Cette déclaration a été faite lors d'une interview accordée au journal Izvestia, où Mme Zakharova a averti que si Kiev avait des capacités nucléaires en main, la situation sécuritaire régionale changerait dans une direction extrêmement dangereuse.
Il ne demandera pas seulement de l'argent et des armes, mais aussi des conditions pour maintenir son pouvoir", a déclaré le porte-parole du ministère russe des Affaires étrangères, faisant allusion au président Zelensky.
La déclaration de la partie russe a été faite dans un contexte de tensions croissantes entre la Russie et l'Ukraine et d'accusations mutuelles croissantes. Moscou estime que le plus grand risque ne réside pas seulement sur le champ de bataille, mais aussi dans la capacité de Kiev à utiliser des outils de dissuasion stratégique s'il est soutenu par l'Occident.
Auparavant, le Service russe de renseignement extérieur (SVR) avait également annoncé que le Royaume-Uni et la France "travaillent activement" pour aider l'Ukraine à accéder aux technologies et aux moyens liés aux armes nucléaires. Selon le SVR, les plans comprennent le transfert secret de composants, d'équipements et de technologies d'Europe.

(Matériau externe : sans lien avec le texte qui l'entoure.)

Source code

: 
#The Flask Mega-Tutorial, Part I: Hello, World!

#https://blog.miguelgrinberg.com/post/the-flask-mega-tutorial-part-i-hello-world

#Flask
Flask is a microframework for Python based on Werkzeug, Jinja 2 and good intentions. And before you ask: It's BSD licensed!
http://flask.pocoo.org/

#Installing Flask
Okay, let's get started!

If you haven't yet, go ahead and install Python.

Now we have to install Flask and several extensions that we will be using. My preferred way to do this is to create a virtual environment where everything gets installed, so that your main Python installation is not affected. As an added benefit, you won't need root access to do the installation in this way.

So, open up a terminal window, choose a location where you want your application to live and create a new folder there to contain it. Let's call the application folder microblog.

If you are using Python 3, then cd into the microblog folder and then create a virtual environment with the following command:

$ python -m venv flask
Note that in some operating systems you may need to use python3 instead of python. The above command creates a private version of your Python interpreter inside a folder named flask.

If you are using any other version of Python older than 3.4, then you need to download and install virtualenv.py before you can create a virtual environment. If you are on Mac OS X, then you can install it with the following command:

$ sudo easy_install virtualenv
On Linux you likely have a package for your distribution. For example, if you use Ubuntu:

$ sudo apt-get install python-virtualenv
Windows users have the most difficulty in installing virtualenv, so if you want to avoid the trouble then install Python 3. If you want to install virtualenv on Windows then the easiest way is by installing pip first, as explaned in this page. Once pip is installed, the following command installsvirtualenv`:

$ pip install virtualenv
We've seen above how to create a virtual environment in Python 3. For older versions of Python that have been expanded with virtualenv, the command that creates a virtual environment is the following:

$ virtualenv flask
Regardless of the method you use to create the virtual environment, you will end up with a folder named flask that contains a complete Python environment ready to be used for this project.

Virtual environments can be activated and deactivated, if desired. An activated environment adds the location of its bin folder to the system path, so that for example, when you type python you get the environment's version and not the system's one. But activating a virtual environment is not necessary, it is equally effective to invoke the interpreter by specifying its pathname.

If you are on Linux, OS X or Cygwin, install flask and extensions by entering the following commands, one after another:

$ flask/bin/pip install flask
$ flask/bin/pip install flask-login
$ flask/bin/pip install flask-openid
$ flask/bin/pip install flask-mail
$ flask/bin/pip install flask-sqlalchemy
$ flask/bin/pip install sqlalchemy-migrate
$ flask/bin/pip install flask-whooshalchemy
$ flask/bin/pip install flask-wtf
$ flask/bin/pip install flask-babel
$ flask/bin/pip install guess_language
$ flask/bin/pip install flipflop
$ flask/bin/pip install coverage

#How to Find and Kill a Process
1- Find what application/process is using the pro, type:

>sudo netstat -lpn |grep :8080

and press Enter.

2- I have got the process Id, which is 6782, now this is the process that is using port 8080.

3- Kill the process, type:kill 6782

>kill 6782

L'une des options mentionnées est l'ogle nucléaire miniature TN-75 - le type utilisé sur les missiles balistiques lancés par sous-marin M51 français.
Jusqu'à présent, les États-Unis et leurs alliés de l'OTAN affirment toujours ne pas fournir d'armes nucléaires à l'Ukraine. Cependant, les accusations et les avertissements de la Russie montrent que cette question devient l'un des points chauds les plus sensibles du conflit.